The Sunday News
Dumisani Nsingo, Senior Business Reporter
AUSTRALIAN Securities Exchange (ASX) listed miner, Prospect Resources, developer of the Arcadia Lithium Mine near Harare is optimistic its Special Economic Zone (SEZ) status will expedite its project’s financial closure.
Prospect Resources general manager corporate affairs Mr Nick Rathjen said the granting of its Arcadia Lithium Project SEZ status has been well received by potential financiers and equity investors. The Government, last year awarded Prospect Resources SEZ status for its flagship Arcadia Lithium mining project. The licence is valid for 10 years, with the ability to renew and extend prior to expiry.
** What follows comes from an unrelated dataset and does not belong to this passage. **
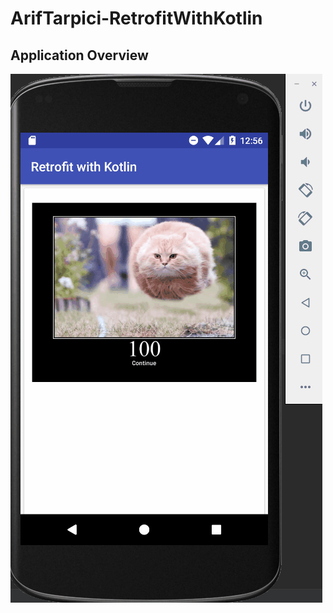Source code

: # ArifTarpici-RetrofitWithKotlin
## Application Overview 
![Alt Text](https://github.com/VBT-Intership/ArifTarpici-RetrofitWithKotlin/blob/master/retrofitVBTInternship.gif)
“This is a great initiative by the Government to attract foreign investment and create economic benefit for Zimbabwe. The SEZ initiative sees Prospect as one of the first recipients and has been well received by potential financiers and equity investors. This will assist in our project to achieve financial closure and therefore to become operational. We see the operationalisation of the SEZ to be critical to the success of the project from its economic, logistical and operational incentives. We have welcomed this great initiative and look forward to working with the Government to make it a success for Prospect and future recipients,” said Mr Rathjen.
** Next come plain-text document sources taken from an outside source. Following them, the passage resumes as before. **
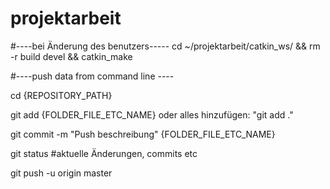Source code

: # projektarbeit
#----bei Änderung des benutzers-----
cd ~/projektarbeit/catkin_ws/ && rm -r build devel && catkin_make

#----push data from command line ----

cd {REPOSITORY_PATH}

git add {FOLDER_FILE_ETC_NAME} oder alles hinzufügen: "git add ."

git commit -m "Push beschreibung" {FOLDER_FILE_ETC_NAME}


git status #aktuelle Änderungen, commits etc


git push -u origin master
He said the company was set to meet its project development timeline if it manages to secure finance.
“Currently we are funding the project and believe we are engaging with the right partners to raise the required capital for the project. Once project finance is secured, we have a clear and well-defined 18-month development timeline to come into production. This sees us well positioned to commence production when lithium demand is expected to outstrip supply, with a shortage emerging,” said Mr Rathjen.
He further stated that the company was channelling most of its resources towards ensuring the operationalisation of the mine while also considering the feasibility of its future projects.
“We are conducting initial desktop analysis of the economics but we will be focusing on resources at the Arcadia Mine until the project is funded, developed and operating. We will conduct further investigations on a chemical plant once we have a working mine to develop further economic studies from,” said Mr Rathjen.
The company also expects to commercially produce lithium carbonate. To date it has established a laboratory complex in Kwekwe, which is now fully functional and supporting the laboratory scale and pilot scale production of lithium carbonate.
“The laboratory scale pilot plant that was producing lithium carbonate was designed to assist offtake partners that our product is able to produce battery grade quality lithium carbonate. We would only commercially produce lithium carbonate at the chemical plant stage, which there is further economic analysis required once we have completed the mine,” said Mr Rathjen.
A definitive feasibility study proved the lithium project will earn Zimbabwe at least US$3,5 billion over its lifespan.
It is Africa’s most advanced lithium-ion batteries project, which will raise Zimbabwe to fifth largest producer. Zimbabwe has one producing lithium mine, Bikita Minerals.
Large lithium deposits give Zimbabwe an opportunity to capitalise on growing lithium-ion batteries demand across the world, including growing demand for and transition to non-combustible energy cars. Recently, Prospect Resources discovered significant deposits of another rare earth mineral, caesium, at its Arcadia Lithium project, which is presently under development.